### Task brief
Could you reproduce, from the records below, everything from the line with "Finally, components bring" down to the line with "### Identifiers", keeping both of those lines and changing nothing?

### Records for processing

++++++++++

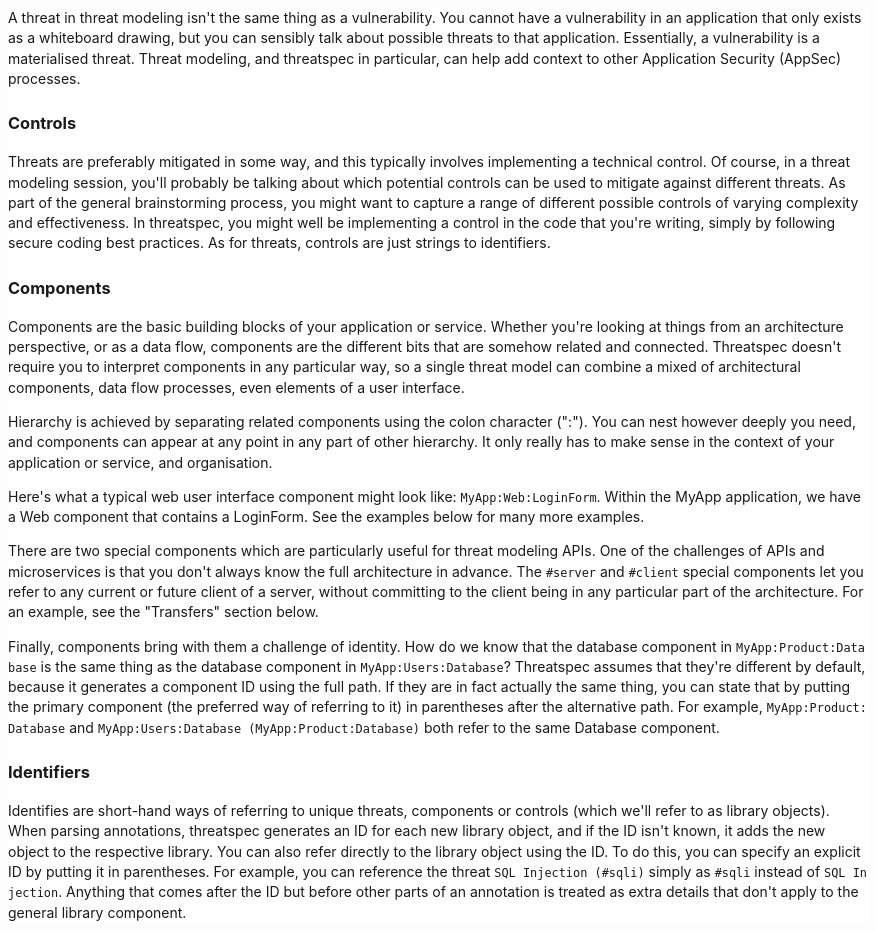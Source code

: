 A threat in threat modeling isn't the same thing as a vulnerability. You cannot have a vulnerability in an application that only exists as a whiteboard drawing, but you can sensibly talk about possible threats to that application. Essentially, a vulnerability is a materialised threat. Threat modeling, and threatspec in particular, can help add context to other Application Security (AppSec) processes.

### Controls

Threats are preferably mitigated in some way, and this typically involves implementing a technical control. Of course, in a threat modeling session, you'll probably be talking about which potential controls can be used to mitigate against different threats. As part of the general brainstorming process, you might want to capture a range of different possible controls of varying complexity and effectiveness. In threatspec, you might well be implementing a control in the code that you're writing, simply by following secure coding best practices. As for threats, controls are just strings to identifiers.

### Components

Components are the basic building blocks of your application or service. Whether you're looking at things from an architecture perspective, or as a data flow, components are the different bits that are somehow related and connected. Threatspec doesn't require you to interpret components in any particular way, so a single threat model can combine a mixed of architectural components, data flow processes, even elements of a user interface.

Hierarchy is achieved by separating related components using the colon character (":"). You can nest however deeply you need, and components can appear at any point in any part of other hierarchy. It only really has to make sense in the context of your application or service, and organisation.

Here's what a typical web user interface component might look like: `MyApp:Web:LoginForm`. Within the MyApp application, we have a Web component that contains a LoginForm. See the examples below for many more examples.

There are two special components which are particularly useful for threat modeling APIs. One of the challenges of APIs and microservices is that you don't always know the full architecture in advance. The `#server` and `#client` special components let you refer to any current or future client of a server, without committing to the client being in any particular part of the architecture. For an example, see the "Transfers" section below.

Finally, components bring with them a challenge of identity. How do we know that the database component in `MyApp:Product:Database` is the same thing as the database component in `MyApp:Users:Database`? Threatspec assumes that they're different by default, because it generates a component ID using the full path. If they are in fact actually the same thing, you can state that by putting the primary component (the preferred way of referring to it) in parentheses after the alternative path. For example, `MyApp:Product:Database` and `MyApp:Users:Database (MyApp:Product:Database)` both refer to the same Database component.

### Identifiers

Identifies are short-hand ways of referring to unique threats, components or controls (which we'll refer to as library objects). When parsing annotations, threatspec generates an ID for each new library object, and if the ID isn't known, it adds the new object to the respective library. You can also refer directly to the library object using the ID. To do this, you can specify an explicit ID by putting it in parentheses. For example, you can reference the threat `SQL Injection (#sqli)` simply as `#sqli` instead of `SQL Injection`. Anything that comes after the ID but before other parts of an annotation is treated as extra details that don't apply to the general library component.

++++++++++

### Completed task
Finally, components bring with them a challenge of identity. How do we know that the database component in `MyApp:Product:Database` is the same thing as the database component in `MyApp:Users:Database`? Threatspec assumes that they're different by default, because it generates a component ID using the full path. If they are in fact actually the same thing, you can state that by putting the primary component (the preferred way of referring to it) in parentheses after the alternative path. For example, `MyApp:Product:Database` and `MyApp:Users:Database (MyApp:Product:Database)` both refer to the same Database component.

### Identifiers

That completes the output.